Когда отец певицы Георгий Калогеропулос сократил свое громоздкое и труднопроизносимое Имя в Каллас, он, не подозревавший о будущих оперных триумфах дочери, вероятно, не думал и о том, что имя певицы зарифмуется в сознании слушателей с греческим словом — та KaWos , — красота. Красота в старинном понимании музыки как искусства, полнее других выражающего жизнь и движения человеческой души, искусства, где ’’красота мелодии и чувство, заключенное в ней, воспринимаются как красота и чувство души” (Гегель). На страницах своих многочисленных интервью Каллас не раз заявляла о таком ’’гегелевском” понимании музыки, по-своему даже бравируя почтением к этой ’’старинной”, чтобы не сказать старомодной, в XX веке эстетике. И в этом громогласно заявленном почтении к классической старине — одна из существенных сторон Каллас-художника. Пресловутая фраза Наполеона в Египте: ’’Солдаты, сорок веков глядят на вас с вершин этих пирамид” — обретает особый смысл применительно к оперному творчеству Каллас, над которым витают легендарные имена Малибран, Пасты, Шредер-Девриент, Лилли Леман, и к ее голосу, ’’драматическому подвижному сопрано” — drammatico soprano d’agilita — ’’голосу из другого века”, по словам Теодоро Челли, со всем его вокальным великолепием и непримен-ным изъяном — неровным звучанием в регистрах. Столь же блистательные тени театрального прошлого маячат за спиной Каллас-актрисы: под впечатлением от ее игры критикам неизменно вспоминались Рашель, Сара Бернар, Элеонора Дузе, актрисы огромного трагического дарования прошлого века. И это не безответственные импрессионистические аналогии. Естественность Марии Каллас-художника видится как раз в том, что ее талант мечен благородным тавром старины: ее пение воскрешает искусство былых мастеров soprani sfogati, а игра — трагических актрис романтического театра. Это, разумеется, не означает, что Каллас занималась реставрацией оперного и драматического искусства XIX века, став, так сказать, одновременной служительницей Талии и Мельпомены. Воскрешая к жизни романтическую оперу — от ее предтеч: Глюка, Керубини и Спонтини до Россини, Беллини, Доницетти и раннего Верди, — Каллас давала бой старинному романтизму на его же территории и его же оружием.

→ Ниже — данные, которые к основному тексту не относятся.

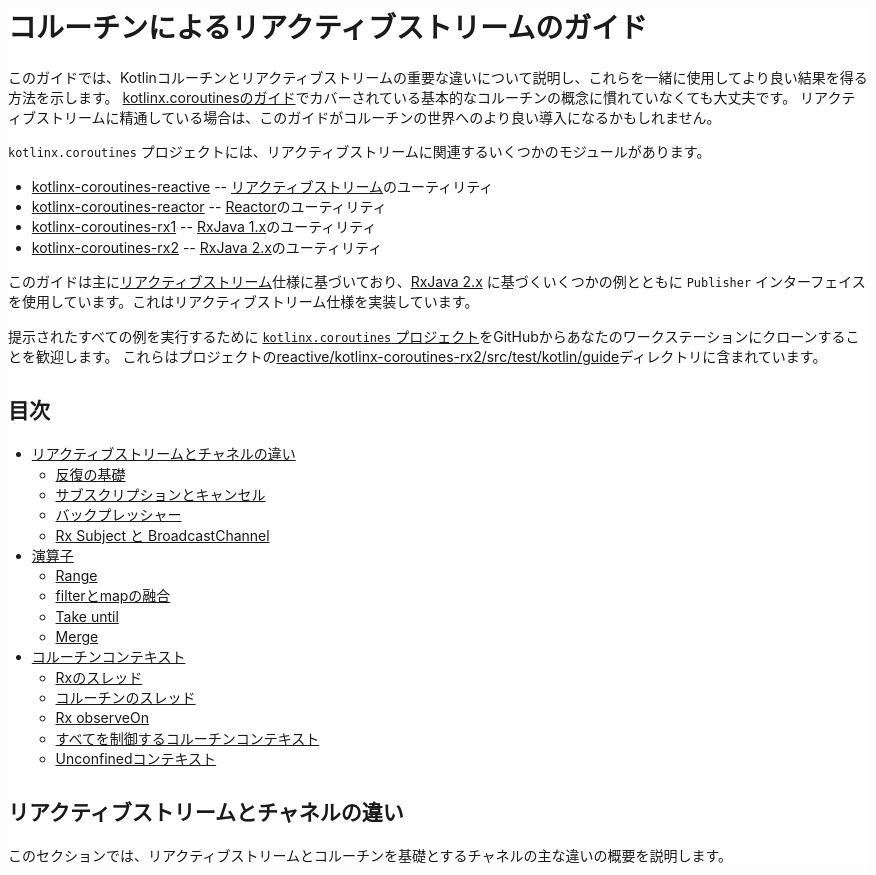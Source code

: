 



# コルーチンによるリアクティブストリームのガイド

このガイドでは、Kotlinコルーチンとリアクティブストリームの重要な違いについて説明し、これらを一緒に使用してより良い結果を得る方法を示します。
[kotlinx.coroutinesのガイド](../coroutines-guide.md)でカバーされている基本的なコルーチンの概念に慣れていなくても大丈夫です。 リアクティブストリームに精通している場合は、このガイドがコルーチンの世界へのより良い導入になるかもしれません。

`kotlinx.coroutines` プロジェクトには、リアクティブストリームに関連するいくつかのモジュールがあります。

* [kotlinx-coroutines-reactive](kotlinx-coroutines-reactive) -- [リアクティブストリーム](http://www.reactive-streams.org)のユーティリティ
* [kotlinx-coroutines-reactor](kotlinx-coroutines-reactor) -- [Reactor](https://projectreactor.io)のユーティリティ
* [kotlinx-coroutines-rx1](kotlinx-coroutines-rx1) -- [RxJava 1.x](https://github.com/ReactiveX/RxJava/tree/1.x)のユーティリティ
* [kotlinx-coroutines-rx2](kotlinx-coroutines-rx2) -- [RxJava 2.x](https://github.com/ReactiveX/RxJava)のユーティリティ

このガイドは主に[リアクティブストリーム](http://www.reactive-streams.org)仕様に基づいており、[RxJava 2.x](https://github.com/ReactiveX/RxJava) に基づくいくつかの例とともに `Publisher` インターフェイスを使用しています。これはリアクティブストリーム仕様を実装しています。

提示されたすべての例を実行するために [`kotlinx.coroutines` プロジェクト](https://github.com/Kotlin/kotlinx.coroutines)をGitHubからあなたのワークステーションにクローンすることを歓迎します。
これらはプロジェクトの[reactive/kotlinx-coroutines-rx2/src/test/kotlin/guide](kotlinx-coroutines-rx2/src/test/kotlin/guide)ディレクトリに含まれています。
 
## 目次



* [リアクティブストリームとチャネルの違い](#リアクティブストリームとチャネルの違い)
  * [反復の基礎](#反復の基礎)
  * [サブスクリプションとキャンセル](#サブスクリプションとキャンセル)
  * [バックプレッシャー](#バックプレッシャー)
  * [Rx Subject と BroadcastChannel](#rx-subject-と-broadcastchannel)
* [演算子](#演算子)
  * [Range](#range)
  * [filterとmapの融合](#filterとmapの融合)
  * [Take until](#take-until)
  * [Merge](#merge)
* [コルーチンコンテキスト](#コルーチンコンテキスト)
  * [Rxのスレッド](#rxのスレッド)
  * [コルーチンのスレッド](#コルーチンのスレッド)
  * [Rx observeOn](#rx-observeon)
  * [すべてを制御するコルーチンコンテキスト](#すべてを制御するコルーチンコンテキスト)
  * [Unconfinedコンテキスト](#unconfinedコンテキスト)



## リアクティブストリームとチャネルの違い

このセクションでは、リアクティブストリームとコルーチンを基礎とするチャネルの主な違いの概要を説明します。
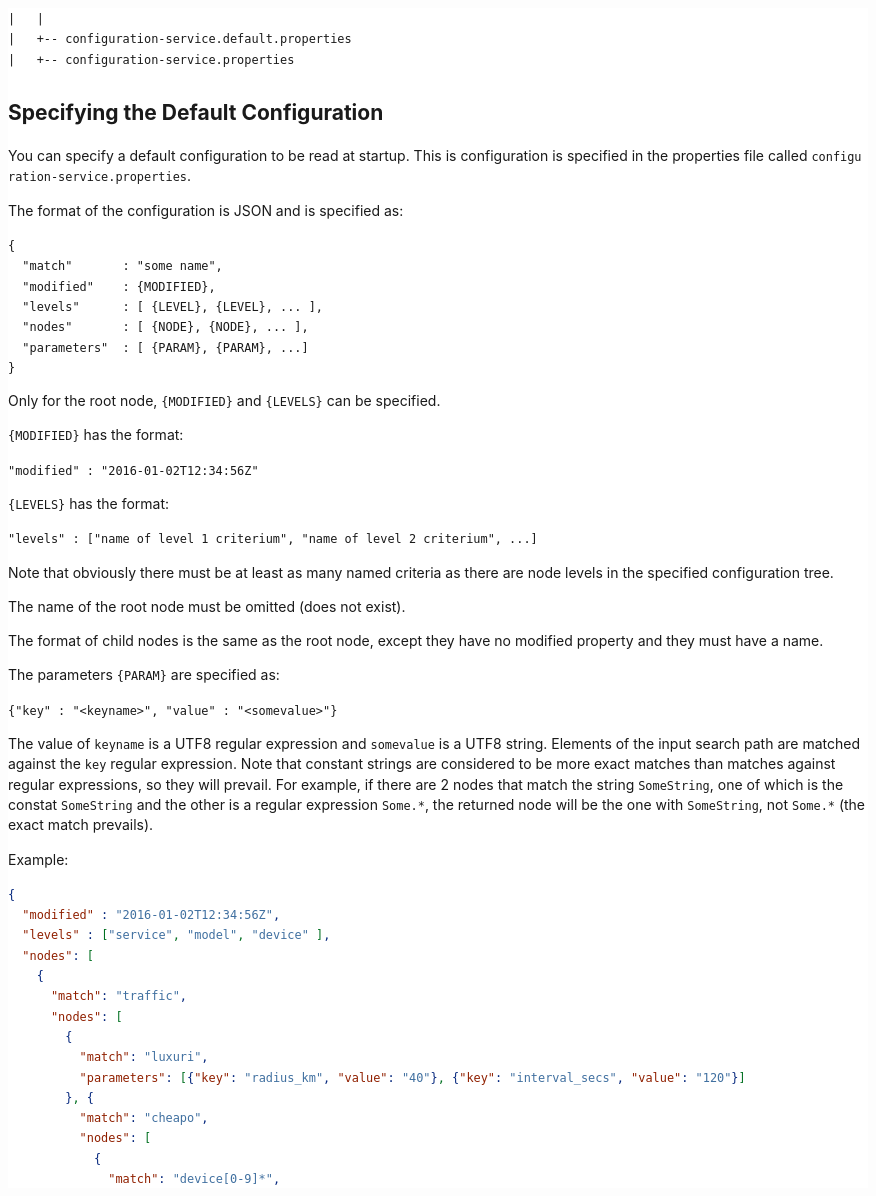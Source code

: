     |   |
    |   +-- configuration-service.default.properties
    |   +-- configuration-service.properties

## Specifying the Default Configuration

You can specify a default configuration to be read at startup. This is configuration is specified
in the properties file called `configuration-service.properties`.

The format of the configuration is JSON and is specified as:

    { 
      "match"       : "some name",
      "modified"    : {MODIFIED},
      "levels"      : [ {LEVEL}, {LEVEL}, ... ],
      "nodes"       : [ {NODE}, {NODE}, ... ],
      "parameters"  : [ {PARAM}, {PARAM}, ...] 
    }

Only for the root node, `{MODIFIED}` and `{LEVELS}` can be specified. 

`{MODIFIED}` has the format:

    "modified" : "2016-01-02T12:34:56Z"

`{LEVELS}` has the format:

    "levels" : ["name of level 1 criterium", "name of level 2 criterium", ...]
    
Note that obviously there must be at least as many named criteria as there are node levels in 
the specified configuration tree.
    
The name of the root node must be omitted (does not exist).

The format of child nodes is the same as the root node, except they have no modified property and
they must have a name.

The parameters `{PARAM}` are specified as:

    {"key" : "<keyname>", "value" : "<somevalue>"}

The value of `keyname` is a UTF8 regular expression and `somevalue` is a UTF8 string.
Elements of the input search path are matched against the `key` regular expression.
Note that constant strings are considered to be more exact matches than matches
against regular expressions, so they will prevail. For example, if there are 2 nodes
that match the string `SomeString`, one of which is the constat `SomeString` and the
other is a regular expression `Some.*`, the returned node will be the one with
`SomeString`, not `Some.*` (the exact match prevails).

Example:

```json
{
  "modified" : "2016-01-02T12:34:56Z",
  "levels" : ["service", "model", "device" ],
  "nodes": [
    {
      "match": "traffic",
      "nodes": [
        {
          "match": "luxuri",
          "parameters": [{"key": "radius_km", "value": "40"}, {"key": "interval_secs", "value": "120"}]
        }, {
          "match": "cheapo",
          "nodes": [
            {
              "match": "device[0-9]*",
```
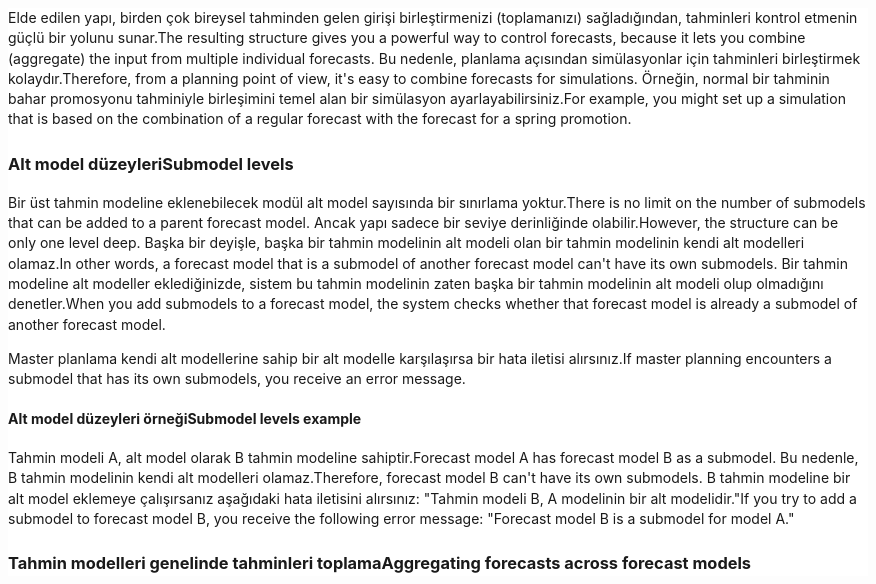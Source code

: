 <span data-ttu-id="43e5b-388">Elde edilen yapı, birden çok bireysel tahminden gelen girişi birleştirmenizi (toplamanızı) sağladığından, tahminleri kontrol etmenin güçlü bir yolunu sunar.</span><span class="sxs-lookup"><span data-stu-id="43e5b-388">The resulting structure gives you a powerful way to control forecasts, because it lets you combine (aggregate) the input from multiple individual forecasts.</span></span> <span data-ttu-id="43e5b-389">Bu nedenle, planlama açısından simülasyonlar için tahminleri birleştirmek kolaydır.</span><span class="sxs-lookup"><span data-stu-id="43e5b-389">Therefore, from a planning point of view, it's easy to combine forecasts for simulations.</span></span> <span data-ttu-id="43e5b-390">Örneğin, normal bir tahminin bahar promosyonu tahminiyle birleşimini temel alan bir simülasyon ayarlayabilirsiniz.</span><span class="sxs-lookup"><span data-stu-id="43e5b-390">For example, you might set up a simulation that is based on the combination of a regular forecast with the forecast for a spring promotion.</span></span>

### <a name="submodel-levels"></a><span data-ttu-id="43e5b-391">Alt model düzeyleri</span><span class="sxs-lookup"><span data-stu-id="43e5b-391">Submodel levels</span></span>

<span data-ttu-id="43e5b-392">Bir üst tahmin modeline eklenebilecek modül alt model sayısında bir sınırlama yoktur.</span><span class="sxs-lookup"><span data-stu-id="43e5b-392">There is no limit on the number of submodels that can be added to a parent forecast model.</span></span> <span data-ttu-id="43e5b-393">Ancak yapı sadece bir seviye derinliğinde olabilir.</span><span class="sxs-lookup"><span data-stu-id="43e5b-393">However, the structure can be only one level deep.</span></span> <span data-ttu-id="43e5b-394">Başka bir deyişle, başka bir tahmin modelinin alt modeli olan bir tahmin modelinin kendi alt modelleri olamaz.</span><span class="sxs-lookup"><span data-stu-id="43e5b-394">In other words, a forecast model that is a submodel of another forecast model can't have its own submodels.</span></span> <span data-ttu-id="43e5b-395">Bir tahmin modeline alt modeller eklediğinizde, sistem bu tahmin modelinin zaten başka bir tahmin modelinin alt modeli olup olmadığını denetler.</span><span class="sxs-lookup"><span data-stu-id="43e5b-395">When you add submodels to a forecast model, the system checks whether that forecast model is already a submodel of another forecast model.</span></span>

<span data-ttu-id="43e5b-396">Master planlama kendi alt modellerine sahip bir alt modelle karşılaşırsa bir hata iletisi alırsınız.</span><span class="sxs-lookup"><span data-stu-id="43e5b-396">If master planning encounters a submodel that has its own submodels, you receive an error message.</span></span>

#### <a name="submodel-levels-example"></a><span data-ttu-id="43e5b-397">Alt model düzeyleri örneği</span><span class="sxs-lookup"><span data-stu-id="43e5b-397">Submodel levels example</span></span>

<span data-ttu-id="43e5b-398">Tahmin modeli A, alt model olarak B tahmin modeline sahiptir.</span><span class="sxs-lookup"><span data-stu-id="43e5b-398">Forecast model A has forecast model B as a submodel.</span></span> <span data-ttu-id="43e5b-399">Bu nedenle, B tahmin modelinin kendi alt modelleri olamaz.</span><span class="sxs-lookup"><span data-stu-id="43e5b-399">Therefore, forecast model B can't have its own submodels.</span></span> <span data-ttu-id="43e5b-400">B tahmin modeline bir alt model eklemeye çalışırsanız aşağıdaki hata iletisini alırsınız: "Tahmin modeli B, A modelinin bir alt modelidir."</span><span class="sxs-lookup"><span data-stu-id="43e5b-400">If you try to add a submodel to forecast model B, you receive the following error message: "Forecast model B is a submodel for model A."</span></span>

### <a name="aggregating-forecasts-across-forecast-models"></a><span data-ttu-id="43e5b-401">Tahmin modelleri genelinde tahminleri toplama</span><span class="sxs-lookup"><span data-stu-id="43e5b-401">Aggregating forecasts across forecast models</span></span>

Чтя волю Беллини или Доницетти и законы их романтических партитур, постигнув в совершенстве их технические, сугубо вокальные премудрости и воспарив над музыкальным материалом (что уже подвиг само по себе!), Каллас читала свежим взглядом собственно оперные тексты, нащупывая в романтической размытости и обобщенности характеров либретто психологические пружины, оттенки чувств, переменчивые краски душевной жизни.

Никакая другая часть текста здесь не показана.